Give the data again exactly, stopping after the "### Writing Scenarios" line.

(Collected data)
|---|

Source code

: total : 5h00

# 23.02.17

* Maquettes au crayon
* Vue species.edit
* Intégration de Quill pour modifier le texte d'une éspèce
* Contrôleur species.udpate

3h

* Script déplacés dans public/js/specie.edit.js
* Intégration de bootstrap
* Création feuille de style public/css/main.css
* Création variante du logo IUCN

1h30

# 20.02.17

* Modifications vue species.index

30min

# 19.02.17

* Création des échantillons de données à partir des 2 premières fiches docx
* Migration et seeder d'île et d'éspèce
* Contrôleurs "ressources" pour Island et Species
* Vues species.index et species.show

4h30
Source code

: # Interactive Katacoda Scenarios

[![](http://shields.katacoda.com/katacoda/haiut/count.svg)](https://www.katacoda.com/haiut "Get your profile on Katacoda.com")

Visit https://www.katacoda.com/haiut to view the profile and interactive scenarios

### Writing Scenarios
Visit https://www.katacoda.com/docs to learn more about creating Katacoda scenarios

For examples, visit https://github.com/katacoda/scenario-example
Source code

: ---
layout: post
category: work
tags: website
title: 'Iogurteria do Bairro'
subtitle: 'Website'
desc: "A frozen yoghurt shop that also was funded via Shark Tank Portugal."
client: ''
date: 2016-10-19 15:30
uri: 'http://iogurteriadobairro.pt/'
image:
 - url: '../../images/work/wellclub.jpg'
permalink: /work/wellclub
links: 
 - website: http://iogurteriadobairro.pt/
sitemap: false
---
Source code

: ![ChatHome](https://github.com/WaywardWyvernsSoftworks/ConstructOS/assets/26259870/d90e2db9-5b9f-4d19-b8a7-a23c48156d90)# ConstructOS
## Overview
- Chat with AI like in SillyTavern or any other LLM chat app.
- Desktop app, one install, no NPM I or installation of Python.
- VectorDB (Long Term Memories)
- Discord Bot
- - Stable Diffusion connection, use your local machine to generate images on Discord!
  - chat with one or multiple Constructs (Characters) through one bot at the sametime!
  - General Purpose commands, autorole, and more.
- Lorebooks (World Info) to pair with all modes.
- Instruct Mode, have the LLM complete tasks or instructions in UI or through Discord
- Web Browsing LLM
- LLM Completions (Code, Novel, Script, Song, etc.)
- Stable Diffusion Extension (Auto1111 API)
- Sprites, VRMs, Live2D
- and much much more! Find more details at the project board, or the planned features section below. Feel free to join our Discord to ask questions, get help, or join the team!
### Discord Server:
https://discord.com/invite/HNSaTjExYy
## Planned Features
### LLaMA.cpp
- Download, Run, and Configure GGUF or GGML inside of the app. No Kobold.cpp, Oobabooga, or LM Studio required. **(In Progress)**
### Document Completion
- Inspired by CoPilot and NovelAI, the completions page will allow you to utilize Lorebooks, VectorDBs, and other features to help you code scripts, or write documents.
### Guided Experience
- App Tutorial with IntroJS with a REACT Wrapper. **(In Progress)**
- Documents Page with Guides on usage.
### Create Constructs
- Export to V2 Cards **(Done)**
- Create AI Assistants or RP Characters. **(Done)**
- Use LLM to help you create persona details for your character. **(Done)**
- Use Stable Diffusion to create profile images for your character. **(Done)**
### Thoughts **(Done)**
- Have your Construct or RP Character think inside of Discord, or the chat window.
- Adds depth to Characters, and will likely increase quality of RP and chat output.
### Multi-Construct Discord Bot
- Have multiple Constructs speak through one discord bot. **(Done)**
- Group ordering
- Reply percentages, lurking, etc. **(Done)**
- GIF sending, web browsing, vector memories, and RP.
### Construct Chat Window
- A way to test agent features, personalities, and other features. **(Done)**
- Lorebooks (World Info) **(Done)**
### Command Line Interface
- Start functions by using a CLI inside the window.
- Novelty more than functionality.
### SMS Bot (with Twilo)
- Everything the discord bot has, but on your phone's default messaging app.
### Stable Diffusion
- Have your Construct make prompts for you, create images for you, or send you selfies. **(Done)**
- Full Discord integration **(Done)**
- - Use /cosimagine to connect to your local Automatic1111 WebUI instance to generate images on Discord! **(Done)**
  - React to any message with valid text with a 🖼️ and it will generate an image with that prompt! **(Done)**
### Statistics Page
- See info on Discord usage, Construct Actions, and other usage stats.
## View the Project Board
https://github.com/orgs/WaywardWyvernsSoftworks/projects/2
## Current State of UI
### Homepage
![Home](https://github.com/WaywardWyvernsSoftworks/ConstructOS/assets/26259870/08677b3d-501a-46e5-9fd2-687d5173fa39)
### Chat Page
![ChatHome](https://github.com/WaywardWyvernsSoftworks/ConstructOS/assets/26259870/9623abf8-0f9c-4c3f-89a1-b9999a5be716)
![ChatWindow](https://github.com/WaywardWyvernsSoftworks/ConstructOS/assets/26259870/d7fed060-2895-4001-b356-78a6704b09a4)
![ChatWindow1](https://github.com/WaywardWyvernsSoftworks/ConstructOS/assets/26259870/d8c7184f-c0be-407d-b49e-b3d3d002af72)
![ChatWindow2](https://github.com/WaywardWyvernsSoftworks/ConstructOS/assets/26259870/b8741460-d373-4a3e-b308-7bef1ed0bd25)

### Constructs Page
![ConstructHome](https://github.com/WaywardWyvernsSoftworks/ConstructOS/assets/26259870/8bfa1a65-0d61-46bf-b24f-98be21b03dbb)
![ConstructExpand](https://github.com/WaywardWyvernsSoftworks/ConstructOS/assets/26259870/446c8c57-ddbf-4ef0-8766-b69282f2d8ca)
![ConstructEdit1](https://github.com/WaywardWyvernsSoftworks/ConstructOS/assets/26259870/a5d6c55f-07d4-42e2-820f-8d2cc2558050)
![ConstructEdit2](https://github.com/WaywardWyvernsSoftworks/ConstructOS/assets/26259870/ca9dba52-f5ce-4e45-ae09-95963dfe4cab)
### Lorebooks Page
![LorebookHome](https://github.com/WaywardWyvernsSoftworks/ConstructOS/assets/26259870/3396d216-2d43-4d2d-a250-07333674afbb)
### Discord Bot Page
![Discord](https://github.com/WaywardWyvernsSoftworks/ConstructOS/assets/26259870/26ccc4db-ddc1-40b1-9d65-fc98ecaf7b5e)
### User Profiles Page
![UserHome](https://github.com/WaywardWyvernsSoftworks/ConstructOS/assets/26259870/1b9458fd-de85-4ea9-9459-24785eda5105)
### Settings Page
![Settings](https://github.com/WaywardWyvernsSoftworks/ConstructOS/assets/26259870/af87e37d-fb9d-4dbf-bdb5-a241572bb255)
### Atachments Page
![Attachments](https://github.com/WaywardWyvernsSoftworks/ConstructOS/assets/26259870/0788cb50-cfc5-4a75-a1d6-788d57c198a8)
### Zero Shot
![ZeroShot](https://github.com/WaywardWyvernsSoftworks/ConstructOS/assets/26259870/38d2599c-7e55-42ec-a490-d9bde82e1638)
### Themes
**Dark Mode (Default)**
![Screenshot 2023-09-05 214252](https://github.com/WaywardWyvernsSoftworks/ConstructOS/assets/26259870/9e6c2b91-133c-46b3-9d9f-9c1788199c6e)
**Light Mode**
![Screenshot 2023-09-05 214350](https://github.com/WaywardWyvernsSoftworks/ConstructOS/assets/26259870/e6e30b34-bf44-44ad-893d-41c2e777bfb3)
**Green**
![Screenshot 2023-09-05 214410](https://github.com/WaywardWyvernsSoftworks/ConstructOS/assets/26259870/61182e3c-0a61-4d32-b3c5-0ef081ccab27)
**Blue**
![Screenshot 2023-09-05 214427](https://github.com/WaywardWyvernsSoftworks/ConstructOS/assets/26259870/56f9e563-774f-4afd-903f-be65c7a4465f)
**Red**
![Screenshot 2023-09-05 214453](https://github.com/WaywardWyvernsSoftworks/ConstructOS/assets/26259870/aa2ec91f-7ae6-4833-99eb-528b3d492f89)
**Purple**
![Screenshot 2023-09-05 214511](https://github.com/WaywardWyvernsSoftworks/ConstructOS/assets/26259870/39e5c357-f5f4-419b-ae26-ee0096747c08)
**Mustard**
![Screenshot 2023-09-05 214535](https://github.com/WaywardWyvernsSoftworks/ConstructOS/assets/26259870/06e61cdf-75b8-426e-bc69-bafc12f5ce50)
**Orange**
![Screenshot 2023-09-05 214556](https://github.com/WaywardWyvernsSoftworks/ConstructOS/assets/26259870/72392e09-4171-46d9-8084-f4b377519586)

|---|

RESPONSE TO THE TASK:
Source code

: total : 5h00

# 23.02.17

* Maquettes au crayon
* Vue species.edit
* Intégration de Quill pour modifier le texte d'une éspèce
* Contrôleur species.udpate

3h

* Script déplacés dans public/js/specie.edit.js
* Intégration de bootstrap
* Création feuille de style public/css/main.css
* Création variante du logo IUCN

1h30

# 20.02.17

* Modifications vue species.index

30min

# 19.02.17

* Création des échantillons de données à partir des 2 premières fiches docx
* Migration et seeder d'île et d'éspèce
* Contrôleurs "ressources" pour Island et Species
* Vues species.index et species.show

4h30
Source code

: # Interactive Katacoda Scenarios

[![](http://shields.katacoda.com/katacoda/haiut/count.svg)](https://www.katacoda.com/haiut "Get your profile on Katacoda.com")

Visit https://www.katacoda.com/haiut to view the profile and interactive scenarios

### Writing Scenarios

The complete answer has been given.